In that case, the nuclear reporting incident would have gone far beyond BENT SPEAR to a National Command Authority alert known as EMPTY QUIVER, with the special classification of PINNACLE.”

On October 2, David Swanson, an early critic of the Kennebunkport Warning, issued a statement on Iran entitled “Leading Americans,” with the signatures of a number of well-known personalities from politics, entertainment, and the arts. This belated statement is of course to be welcomed, but at the same time its weakness and narrowness, especially if compared to the Kennebunkport Warning, must also be pointed out.

As soon as the Kennebunkport Warning had been published, Swanson challenged the notion that there was “massive evidence” of a false flag provocation by Cheney, to be used as a pretext to launch war with Iran.

This new statement, coming five weeks after the Kennebunkport Warning, and thus too late to influence the rogue B-52 affair, now acknowledges the danger of an attack, and urges US military personnel to refuse to obey illegal orders. So far, so good.
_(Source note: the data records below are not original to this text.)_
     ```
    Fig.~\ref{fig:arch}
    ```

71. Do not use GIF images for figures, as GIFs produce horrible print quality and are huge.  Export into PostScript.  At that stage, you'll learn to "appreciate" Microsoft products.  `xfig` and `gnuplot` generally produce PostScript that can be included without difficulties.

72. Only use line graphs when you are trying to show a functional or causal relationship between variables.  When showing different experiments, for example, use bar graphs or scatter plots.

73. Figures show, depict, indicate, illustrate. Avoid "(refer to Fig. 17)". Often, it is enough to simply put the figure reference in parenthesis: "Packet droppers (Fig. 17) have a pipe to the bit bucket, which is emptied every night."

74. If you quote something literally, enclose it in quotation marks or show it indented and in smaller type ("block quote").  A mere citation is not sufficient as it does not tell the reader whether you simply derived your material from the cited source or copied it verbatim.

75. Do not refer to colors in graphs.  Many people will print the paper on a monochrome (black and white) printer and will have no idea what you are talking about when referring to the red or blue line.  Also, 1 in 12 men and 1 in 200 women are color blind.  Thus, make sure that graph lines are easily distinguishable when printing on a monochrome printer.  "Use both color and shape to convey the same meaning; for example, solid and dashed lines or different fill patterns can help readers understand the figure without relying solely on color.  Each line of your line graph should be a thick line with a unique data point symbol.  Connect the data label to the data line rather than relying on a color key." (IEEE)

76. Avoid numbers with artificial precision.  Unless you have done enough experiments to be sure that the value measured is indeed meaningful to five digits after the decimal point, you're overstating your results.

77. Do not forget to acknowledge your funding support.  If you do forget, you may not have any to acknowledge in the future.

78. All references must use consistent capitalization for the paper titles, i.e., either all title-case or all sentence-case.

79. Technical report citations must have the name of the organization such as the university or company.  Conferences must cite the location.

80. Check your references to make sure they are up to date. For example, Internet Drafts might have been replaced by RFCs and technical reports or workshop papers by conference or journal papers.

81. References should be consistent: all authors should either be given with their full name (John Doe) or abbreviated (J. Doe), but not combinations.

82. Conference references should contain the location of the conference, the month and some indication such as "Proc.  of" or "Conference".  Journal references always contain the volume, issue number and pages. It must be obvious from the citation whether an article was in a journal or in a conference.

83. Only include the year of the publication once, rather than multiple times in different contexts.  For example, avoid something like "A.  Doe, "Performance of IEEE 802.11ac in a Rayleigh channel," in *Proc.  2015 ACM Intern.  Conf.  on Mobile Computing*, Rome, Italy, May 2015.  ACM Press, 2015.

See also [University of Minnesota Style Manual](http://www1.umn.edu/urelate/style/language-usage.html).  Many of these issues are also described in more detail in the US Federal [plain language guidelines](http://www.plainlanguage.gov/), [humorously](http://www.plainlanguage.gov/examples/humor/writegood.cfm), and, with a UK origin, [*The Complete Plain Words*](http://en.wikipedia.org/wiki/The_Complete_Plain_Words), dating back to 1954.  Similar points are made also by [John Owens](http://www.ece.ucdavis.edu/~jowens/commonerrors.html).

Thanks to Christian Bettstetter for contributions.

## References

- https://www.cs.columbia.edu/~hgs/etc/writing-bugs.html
There is, however, no reference to the rogue B-52 incident, in which Air Force personnel have apparently done just what the statement urges. There is no reference to the question of a false flag attack. There are warnings against a “preemptive” attack on Iran, but Bush and Cheney, as well as their accomplice Mrs. Clinton, are already presenting the attack on Iran as retaliatory, aimed at stopping Iranian interference in Iran.

Any US attack on Iran predicated on a false flag terror attack inside the US (as noted by Zbigniew Brzezinski in his Feb. 1 testimony to the Senate Foreign Relations Committee) would be portrayed as purely defensive.

The Swanson statement therefore has an escape clause in it big enough for Cheney to sail an aircraft carrier battle group through. Instead of such an uncertain trumpet, we must state unequivocally: NO ATTACK ON IRAN, SYRIA, PAKISTAN, SUDAN, LEBANON, VENEZUELA, NORTH KOREA or any other country, for any reason. False flag events must be attributed to Cheney, and not to the governments or forces accused and scapegoated by US-UK propaganda.

As for the scurrilous “Cosmos,” “Colonel Jenny Sparks,” “Arabesque,” and Michael Wolsey, to say nothing of their comrade in arms, the Ford Foundation’s favorite Chip Berlet, they have no interest in doing anything to stop the new 9/11 and the threatened war with Iran. Their sole focus is to harass and sabotage those who are undertaking action in that regard – and remarkably effective action it has turned out to be, despite the exertions of the wreckers.

We urge all persons of good will to support, endorse, and distribute the Kennebunkport Warning, which is fully as relevant today as when it was issued.